The Middlesteins

He had Tracy’s number in his phone, but it was almost nine, and he decided it was too late to call. It wouldn’t hurt to send an e-mail, though. Either she was up and would get it, or she’d get it tomorrow, and maybe by then he might have a change of heart. I wouldn’t mind seeing you again. She replied almost immediately—“I’m game if you are,” followed by a winking, blushing smiley face (even her choice of emoticon was seductive, thought Middlestein)—and, to his surprise, invited him over immediately. He hadn’t expected such a quick response to his e-mail. Even some of the women he had met who didn’t work (there were more than a few living on spousal support or inheritance) held on to some semblance of propriety and made him wait a few days to meet even though there they were, online, just like himself, obviously not doing a damn thing with their time. He suspected he knew what it all meant, but he also wanted to make no assumptions, because he didn’t want to get into any tricky kind of trouble. He was no fool. He watched Law & Order, he watched Dateline. He knew about blackmail and con games and the like. But this was the furthest he had gotten with any woman yet, and they were in the suburbs of Chicago not Manhattan, and he was obviously not a rich man, maybe even she could see that he was not a bad man, even though he had left his sick wife all alone (which in the quietest moments in the mornings, alone in bed, he knew was a truly terrible thing), and was there any possibility that maybe she liked him a little bit? Was that the craziest thing in the world?

 

These are the things Middlestein told himself as he drove to the half hooker’s house, the things that might make what he was doing okay in his book. If a friend of his told him he had done the same, Middlestein would like to think he wouldn’t have judged.
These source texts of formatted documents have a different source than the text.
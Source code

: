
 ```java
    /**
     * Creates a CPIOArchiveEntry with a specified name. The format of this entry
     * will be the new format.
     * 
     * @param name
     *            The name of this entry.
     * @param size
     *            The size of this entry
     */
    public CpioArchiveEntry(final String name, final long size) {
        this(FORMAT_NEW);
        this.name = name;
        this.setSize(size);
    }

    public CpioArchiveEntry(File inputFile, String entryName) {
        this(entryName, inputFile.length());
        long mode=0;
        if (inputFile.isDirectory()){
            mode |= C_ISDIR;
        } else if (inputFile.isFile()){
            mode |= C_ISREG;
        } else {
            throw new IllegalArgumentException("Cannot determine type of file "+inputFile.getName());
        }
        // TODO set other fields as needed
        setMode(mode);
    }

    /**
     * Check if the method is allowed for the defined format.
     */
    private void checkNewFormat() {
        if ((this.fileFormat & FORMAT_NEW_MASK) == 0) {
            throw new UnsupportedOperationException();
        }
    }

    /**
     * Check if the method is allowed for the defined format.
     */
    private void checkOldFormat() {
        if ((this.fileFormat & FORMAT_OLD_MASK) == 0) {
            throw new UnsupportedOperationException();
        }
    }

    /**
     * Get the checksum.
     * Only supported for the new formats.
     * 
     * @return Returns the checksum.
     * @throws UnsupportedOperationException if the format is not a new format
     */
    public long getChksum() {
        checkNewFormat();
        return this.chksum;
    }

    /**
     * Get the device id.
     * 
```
World’s oldest profession. Biblical. Don’t knock it till you try it.

 

She lived two towns over from him; the streets were empty, and he arrived at her condo fifteen minutes early—now there’s no traffic, he thought, just when I could use a little traffic—so he drove around in circles for a while; past a massive Kmart with a gardening center that made him sentimental for his backyard, even though his wife would never let him touch a thing; strip mall, strip mall, strip mall; a drive-through hot dog stand, which he contemplated visiting, only he didn’t want hot dog breath; the high school his grandkids would attend in two years, and where he hoped he would see them graduate—they were both so bright, he bragged about them to everyone he knew, they were the best thing that had happened to their family in a long time and he was going to fight till the end to make sure he got to have them in his life, his daughter-in-law be damned—and then, after exactly seven minutes, he turned around and headed back to Tracy’s condo, past the sparkling, bubbling fountain in front, parking in a guest spot as instructed, and finally hustling his way up to her apartment. He was more eager than he had realized, and he found himself out of breath before he reached the last flight of stairs. Is this really happening? he asked himself. Yes, it is.

 

She greeted him with a kiss on the cheek and a gentle hand on his arm. She was wearing this sort of half-slip kind of top. It looked like lingerie but also it could just be a really nice shirt—what did he know about fashion? It was pink, and she had blown her black hair straight, so it was even longer than usual. The black fell against the pink silkiness, and it looked phenomenal. His penis grew slightly hard.

 

Inside, a plinky jazz song played. Her apartment was three times the size of his. Can I even afford her? It was done up in a frilly decor, with a hodgepodge of antiques that looked as if she had gone from house to house over a series of decades and plucked just one piece of furniture from each: There was a long, narrow, modern glass kitchen table with plastic white chairs, and a molded plywood chair next to a shag rug, a diner-style table in the coffee nook, a club chair, a Mission oak armoire, piece after piece jammed next to one another, and that was just in the first room he entered. In the middle of it all was a giant red velvet fainting couch, and it was there that Tracy directed him to sit. She probably lay on it all the time, he thought, and he pictured her lying on it dramatically, little puffs of breath emanating slowly from her mouth.

 

“This is a nice place,” he said.

 

“Thanks,” she said. “I inherited it.”

 

On a tiny bronze coffee table next to the couch, there was a framed picture of her with a white dog. Middlestein pointed to it. “Adorable,” he said.

 

“She was,” said Tracy. “Mitzi died a year ago.” She jutted out her lower lip and made a sad face. “It was sad,” she said. “I’m saving up to buy a new one, but they’re so expensive. She was a bichon frisé. I always have bichons frisés. I’ve had three. You have to go through a breeder, you know. You should never use a pet store.”

 

“Oh, yeah, why not?” he said.

 

“They’re so mean to the puppies,” she said, and she looked sincerely distressed. She snapped out of it almost instantly. “Let’s not talk about this. It’s depressing. Let’s talk about happy things. Like you and me.” She put one hand on his knee and the other in his hand. “I knew you wouldn’t be able to stay away. I had a feeling about you.” She kissed him.